Segment Open

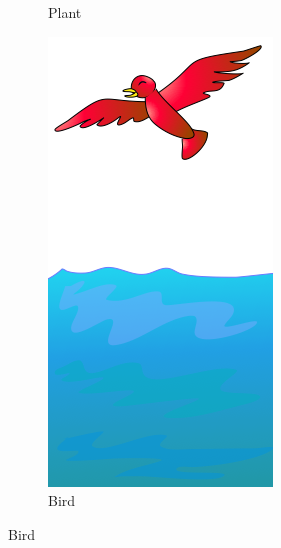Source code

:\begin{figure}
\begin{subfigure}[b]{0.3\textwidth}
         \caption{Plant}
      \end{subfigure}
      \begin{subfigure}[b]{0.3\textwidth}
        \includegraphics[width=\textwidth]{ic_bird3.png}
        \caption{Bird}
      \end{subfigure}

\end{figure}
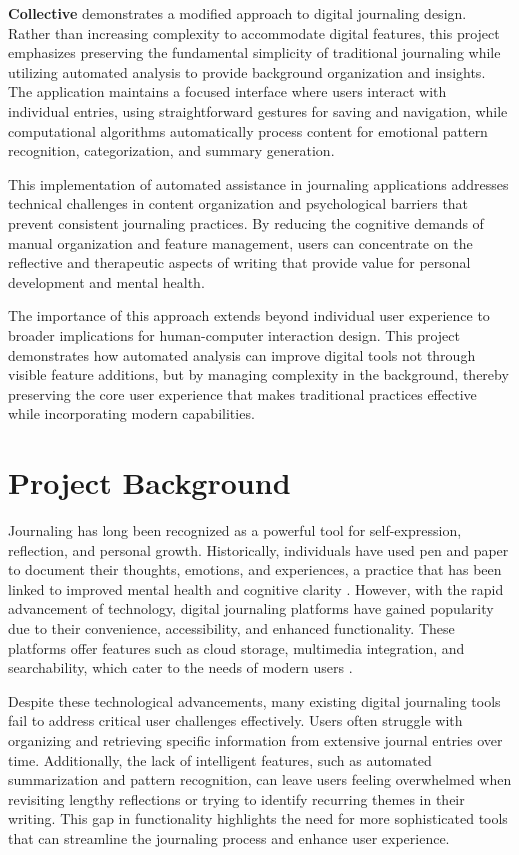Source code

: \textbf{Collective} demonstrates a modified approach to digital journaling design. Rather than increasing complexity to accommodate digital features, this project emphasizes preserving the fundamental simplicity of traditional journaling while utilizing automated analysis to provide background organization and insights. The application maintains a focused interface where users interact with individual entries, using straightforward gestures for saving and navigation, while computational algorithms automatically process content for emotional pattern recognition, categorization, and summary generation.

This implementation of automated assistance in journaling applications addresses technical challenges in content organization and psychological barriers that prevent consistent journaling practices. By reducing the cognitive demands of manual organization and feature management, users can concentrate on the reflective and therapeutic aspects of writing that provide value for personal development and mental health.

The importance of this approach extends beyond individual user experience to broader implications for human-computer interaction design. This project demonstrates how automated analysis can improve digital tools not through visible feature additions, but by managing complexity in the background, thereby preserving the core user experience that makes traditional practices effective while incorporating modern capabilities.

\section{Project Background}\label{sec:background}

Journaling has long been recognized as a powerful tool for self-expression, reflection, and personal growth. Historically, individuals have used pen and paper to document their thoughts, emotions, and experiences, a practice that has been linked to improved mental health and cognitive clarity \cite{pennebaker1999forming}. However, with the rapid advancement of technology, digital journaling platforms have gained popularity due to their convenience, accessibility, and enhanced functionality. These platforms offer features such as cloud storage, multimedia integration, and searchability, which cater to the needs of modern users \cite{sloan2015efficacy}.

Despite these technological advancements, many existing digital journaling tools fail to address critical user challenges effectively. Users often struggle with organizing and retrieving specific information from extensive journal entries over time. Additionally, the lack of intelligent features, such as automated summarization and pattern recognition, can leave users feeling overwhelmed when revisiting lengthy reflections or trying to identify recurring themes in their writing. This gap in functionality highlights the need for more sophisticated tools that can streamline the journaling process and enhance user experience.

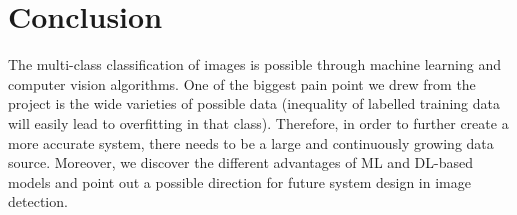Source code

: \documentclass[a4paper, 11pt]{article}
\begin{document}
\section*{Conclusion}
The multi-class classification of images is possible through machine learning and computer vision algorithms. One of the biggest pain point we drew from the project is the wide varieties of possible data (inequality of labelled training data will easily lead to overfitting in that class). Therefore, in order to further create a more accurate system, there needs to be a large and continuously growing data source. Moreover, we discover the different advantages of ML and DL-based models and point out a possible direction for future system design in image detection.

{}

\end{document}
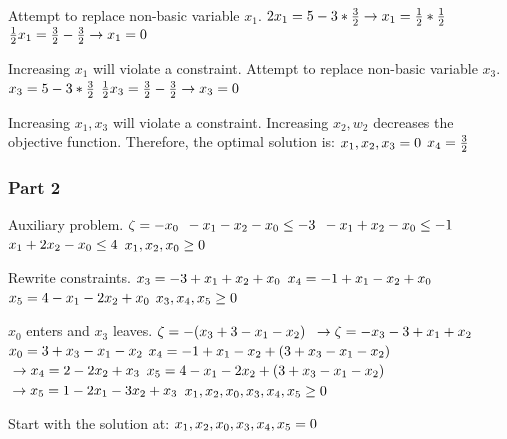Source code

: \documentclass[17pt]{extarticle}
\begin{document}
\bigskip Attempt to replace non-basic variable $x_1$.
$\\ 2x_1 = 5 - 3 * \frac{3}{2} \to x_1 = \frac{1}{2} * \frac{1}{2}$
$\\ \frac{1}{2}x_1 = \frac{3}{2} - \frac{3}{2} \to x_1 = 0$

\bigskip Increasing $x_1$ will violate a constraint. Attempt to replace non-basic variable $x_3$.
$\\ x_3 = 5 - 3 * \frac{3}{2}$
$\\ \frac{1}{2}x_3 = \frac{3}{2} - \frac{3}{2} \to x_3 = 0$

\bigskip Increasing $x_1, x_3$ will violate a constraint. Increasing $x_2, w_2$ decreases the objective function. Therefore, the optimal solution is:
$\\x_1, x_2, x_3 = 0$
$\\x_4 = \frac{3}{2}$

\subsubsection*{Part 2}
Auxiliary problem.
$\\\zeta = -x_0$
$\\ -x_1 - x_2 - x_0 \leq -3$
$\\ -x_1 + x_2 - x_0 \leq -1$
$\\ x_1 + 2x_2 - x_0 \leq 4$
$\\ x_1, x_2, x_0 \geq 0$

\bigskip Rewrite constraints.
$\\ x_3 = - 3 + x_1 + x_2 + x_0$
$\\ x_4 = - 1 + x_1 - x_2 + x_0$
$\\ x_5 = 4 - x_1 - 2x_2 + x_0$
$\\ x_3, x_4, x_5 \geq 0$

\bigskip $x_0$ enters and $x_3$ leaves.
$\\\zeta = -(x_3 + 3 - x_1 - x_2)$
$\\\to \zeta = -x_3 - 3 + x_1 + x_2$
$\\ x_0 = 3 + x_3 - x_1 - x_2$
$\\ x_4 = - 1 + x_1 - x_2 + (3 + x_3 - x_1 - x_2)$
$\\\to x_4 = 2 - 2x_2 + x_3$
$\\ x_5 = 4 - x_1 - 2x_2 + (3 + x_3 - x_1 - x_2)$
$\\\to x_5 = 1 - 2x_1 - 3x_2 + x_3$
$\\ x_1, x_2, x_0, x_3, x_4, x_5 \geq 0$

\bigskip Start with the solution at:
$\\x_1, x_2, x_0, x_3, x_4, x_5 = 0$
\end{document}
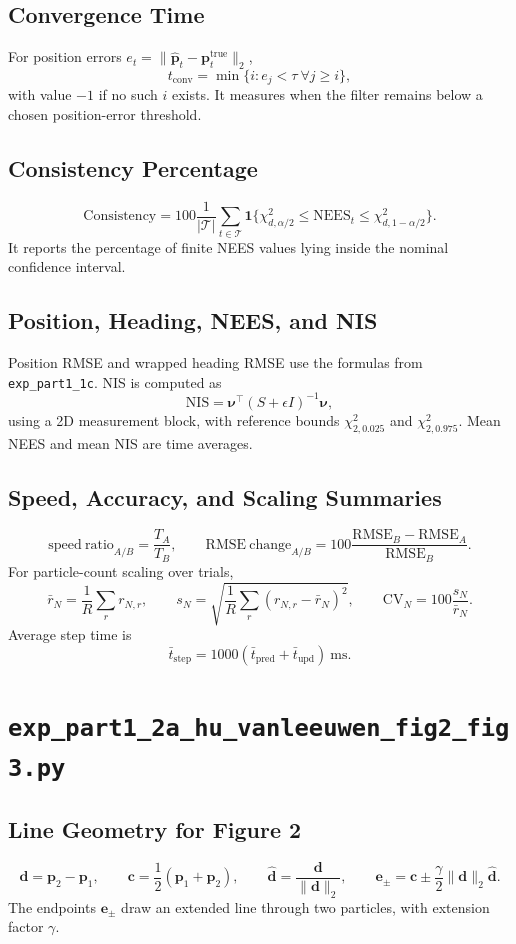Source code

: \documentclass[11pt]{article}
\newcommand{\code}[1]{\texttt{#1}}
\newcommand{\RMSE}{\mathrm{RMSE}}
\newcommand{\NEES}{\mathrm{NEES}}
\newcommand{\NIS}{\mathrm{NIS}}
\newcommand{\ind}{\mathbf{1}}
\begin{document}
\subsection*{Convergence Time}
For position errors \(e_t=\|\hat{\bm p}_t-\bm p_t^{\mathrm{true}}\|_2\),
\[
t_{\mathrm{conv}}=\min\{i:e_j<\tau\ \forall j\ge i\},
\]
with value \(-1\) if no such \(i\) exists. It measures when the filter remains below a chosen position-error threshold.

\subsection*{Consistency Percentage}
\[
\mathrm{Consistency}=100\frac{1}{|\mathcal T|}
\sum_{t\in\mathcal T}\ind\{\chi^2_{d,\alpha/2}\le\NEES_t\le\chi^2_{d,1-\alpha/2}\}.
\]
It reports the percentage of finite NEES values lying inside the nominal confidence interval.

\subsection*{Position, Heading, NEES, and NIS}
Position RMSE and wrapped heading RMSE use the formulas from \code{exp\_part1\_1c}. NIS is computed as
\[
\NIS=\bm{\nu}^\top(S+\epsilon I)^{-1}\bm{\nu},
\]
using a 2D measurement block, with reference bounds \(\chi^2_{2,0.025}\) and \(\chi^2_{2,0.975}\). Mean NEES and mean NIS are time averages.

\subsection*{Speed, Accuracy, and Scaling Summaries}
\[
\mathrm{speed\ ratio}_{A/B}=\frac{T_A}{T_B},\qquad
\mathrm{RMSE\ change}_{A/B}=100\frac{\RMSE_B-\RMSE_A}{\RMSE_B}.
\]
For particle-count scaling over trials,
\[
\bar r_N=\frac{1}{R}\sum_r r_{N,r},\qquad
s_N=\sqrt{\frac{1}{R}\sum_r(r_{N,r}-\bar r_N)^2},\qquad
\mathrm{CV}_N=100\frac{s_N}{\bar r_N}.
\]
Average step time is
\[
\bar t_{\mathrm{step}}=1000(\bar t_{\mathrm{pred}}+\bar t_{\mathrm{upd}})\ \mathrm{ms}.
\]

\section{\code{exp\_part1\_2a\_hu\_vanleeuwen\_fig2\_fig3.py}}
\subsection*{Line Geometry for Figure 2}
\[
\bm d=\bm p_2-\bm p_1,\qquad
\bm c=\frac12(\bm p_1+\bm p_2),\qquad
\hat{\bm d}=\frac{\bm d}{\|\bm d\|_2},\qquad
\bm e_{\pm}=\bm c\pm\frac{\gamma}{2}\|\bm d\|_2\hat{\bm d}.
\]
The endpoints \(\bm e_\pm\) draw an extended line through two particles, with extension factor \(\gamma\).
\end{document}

Segment Closed

■ **INSTRUCTIONS TO FOLLOW**
The response should consist of the entries above, given again exactly and free of pictures.

■ **ANSWER TO THIS PROBLEM**
Source code

:\begin{figure}
\begin{subfigure}[b]{0.3\textwidth}
         \caption{Plant}
      \end{subfigure}
      \begin{subfigure}[b]{0.3\textwidth}
        \includegraphics[width=\textwidth]{ic_bird3.png}
        \caption{Bird}
      \end{subfigure}

\end{figure}
Source code

: \textbf{Collective} demonstrates a modified approach to digital journaling design. Rather than increasing complexity to accommodate digital features, this project emphasizes preserving the fundamental simplicity of traditional journaling while utilizing automated analysis to provide background organization and insights. The application maintains a focused interface where users interact with individual entries, using straightforward gestures for saving and navigation, while computational algorithms automatically process content for emotional pattern recognition, categorization, and summary generation.

This implementation of automated assistance in journaling applications addresses technical challenges in content organization and psychological barriers that prevent consistent journaling practices. By reducing the cognitive demands of manual organization and feature management, users can concentrate on the reflective and therapeutic aspects of writing that provide value for personal development and mental health.

The importance of this approach extends beyond individual user experience to broader implications for human-computer interaction design. This project demonstrates how automated analysis can improve digital tools not through visible feature additions, but by managing complexity in the background, thereby preserving the core user experience that makes traditional practices effective while incorporating modern capabilities.

\section{Project Background}\label{sec:background}

Journaling has long been recognized as a powerful tool for self-expression, reflection, and personal growth. Historically, individuals have used pen and paper to document their thoughts, emotions, and experiences, a practice that has been linked to improved mental health and cognitive clarity \cite{pennebaker1999forming}. However, with the rapid advancement of technology, digital journaling platforms have gained popularity due to their convenience, accessibility, and enhanced functionality. These platforms offer features such as cloud storage, multimedia integration, and searchability, which cater to the needs of modern users \cite{sloan2015efficacy}.

Despite these technological advancements, many existing digital journaling tools fail to address critical user challenges effectively. Users often struggle with organizing and retrieving specific information from extensive journal entries over time. Additionally, the lack of intelligent features, such as automated summarization and pattern recognition, can leave users feeling overwhelmed when revisiting lengthy reflections or trying to identify recurring themes in their writing. This gap in functionality highlights the need for more sophisticated tools that can streamline the journaling process and enhance user experience.

Source code

: \documentclass[a4paper, 11pt]{article}
\begin{document}
\section*{Conclusion}
The multi-class classification of images is possible through machine learning and computer vision algorithms. One of the biggest pain point we drew from the project is the wide varieties of possible data (inequality of labelled training data will easily lead to overfitting in that class). Therefore, in order to further create a more accurate system, there needs to be a large and continuously growing data source. Moreover, we discover the different advantages of ML and DL-based models and point out a possible direction for future system design in image detection.

{}

\end{document}
Source code

: \documentclass[17pt]{extarticle}
\begin{document}
\bigskip Attempt to replace non-basic variable $x_1$.
$\\ 2x_1 = 5 - 3 * \frac{3}{2} \to x_1 = \frac{1}{2} * \frac{1}{2}$
$\\ \frac{1}{2}x_1 = \frac{3}{2} - \frac{3}{2} \to x_1 = 0$

\bigskip Increasing $x_1$ will violate a constraint. Attempt to replace non-basic variable $x_3$.
$\\ x_3 = 5 - 3 * \frac{3}{2}$
$\\ \frac{1}{2}x_3 = \frac{3}{2} - \frac{3}{2} \to x_3 = 0$

\bigskip Increasing $x_1, x_3$ will violate a constraint. Increasing $x_2, w_2$ decreases the objective function. Therefore, the optimal solution is:
$\\x_1, x_2, x_3 = 0$
$\\x_4 = \frac{3}{2}$

\subsubsection*{Part 2}
Auxiliary problem.
$\\\zeta = -x_0$
$\\ -x_1 - x_2 - x_0 \leq -3$
$\\ -x_1 + x_2 - x_0 \leq -1$
$\\ x_1 + 2x_2 - x_0 \leq 4$
$\\ x_1, x_2, x_0 \geq 0$

\bigskip Rewrite constraints.
$\\ x_3 = - 3 + x_1 + x_2 + x_0$
$\\ x_4 = - 1 + x_1 - x_2 + x_0$
$\\ x_5 = 4 - x_1 - 2x_2 + x_0$
$\\ x_3, x_4, x_5 \geq 0$

\bigskip $x_0$ enters and $x_3$ leaves.
$\\\zeta = -(x_3 + 3 - x_1 - x_2)$
$\\\to \zeta = -x_3 - 3 + x_1 + x_2$
$\\ x_0 = 3 + x_3 - x_1 - x_2$
$\\ x_4 = - 1 + x_1 - x_2 + (3 + x_3 - x_1 - x_2)$
$\\\to x_4 = 2 - 2x_2 + x_3$
$\\ x_5 = 4 - x_1 - 2x_2 + (3 + x_3 - x_1 - x_2)$
$\\\to x_5 = 1 - 2x_1 - 3x_2 + x_3$
$\\ x_1, x_2, x_0, x_3, x_4, x_5 \geq 0$

\bigskip Start with the solution at:
$\\x_1, x_2, x_0, x_3, x_4, x_5 = 0$
\end{document}
Source code

: \documentclass[11pt]{article}
\newcommand{\code}[1]{\texttt{#1}}
\newcommand{\RMSE}{\mathrm{RMSE}}
\newcommand{\NEES}{\mathrm{NEES}}
\newcommand{\NIS}{\mathrm{NIS}}
\newcommand{\ind}{\mathbf{1}}
\begin{document}
\subsection*{Convergence Time}
For position errors \(e_t=\|\hat{\bm p}_t-\bm p_t^{\mathrm{true}}\|_2\),
\[
t_{\mathrm{conv}}=\min\{i:e_j<\tau\ \forall j\ge i\},
\]
with value \(-1\) if no such \(i\) exists. It measures when the filter remains below a chosen position-error threshold.

\subsection*{Consistency Percentage}
\[
\mathrm{Consistency}=100\frac{1}{|\mathcal T|}
\sum_{t\in\mathcal T}\ind\{\chi^2_{d,\alpha/2}\le\NEES_t\le\chi^2_{d,1-\alpha/2}\}.
\]
It reports the percentage of finite NEES values lying inside the nominal confidence interval.

\subsection*{Position, Heading, NEES, and NIS}
Position RMSE and wrapped heading RMSE use the formulas from \code{exp\_part1\_1c}. NIS is computed as
\[
\NIS=\bm{\nu}^\top(S+\epsilon I)^{-1}\bm{\nu},
\]
using a 2D measurement block, with reference bounds \(\chi^2_{2,0.025}\) and \(\chi^2_{2,0.975}\). Mean NEES and mean NIS are time averages.

\subsection*{Speed, Accuracy, and Scaling Summaries}
\[
\mathrm{speed\ ratio}_{A/B}=\frac{T_A}{T_B},\qquad
\mathrm{RMSE\ change}_{A/B}=100\frac{\RMSE_B-\RMSE_A}{\RMSE_B}.
\]
For particle-count scaling over trials,
\[
\bar r_N=\frac{1}{R}\sum_r r_{N,r},\qquad
s_N=\sqrt{\frac{1}{R}\sum_r(r_{N,r}-\bar r_N)^2},\qquad
\mathrm{CV}_N=100\frac{s_N}{\bar r_N}.
\]
Average step time is
\[
\bar t_{\mathrm{step}}=1000(\bar t_{\mathrm{pred}}+\bar t_{\mathrm{upd}})\ \mathrm{ms}.
\]

\section{\code{exp\_part1\_2a\_hu\_vanleeuwen\_fig2\_fig3.py}}
\subsection*{Line Geometry for Figure 2}
\[
\bm d=\bm p_2-\bm p_1,\qquad
\bm c=\frac12(\bm p_1+\bm p_2),\qquad
\hat{\bm d}=\frac{\bm d}{\|\bm d\|_2},\qquad
\bm e_{\pm}=\bm c\pm\frac{\gamma}{2}\|\bm d\|_2\hat{\bm d}.
\]
The endpoints \(\bm e_\pm\) draw an extended line through two particles, with extension factor \(\gamma\).
\end{document}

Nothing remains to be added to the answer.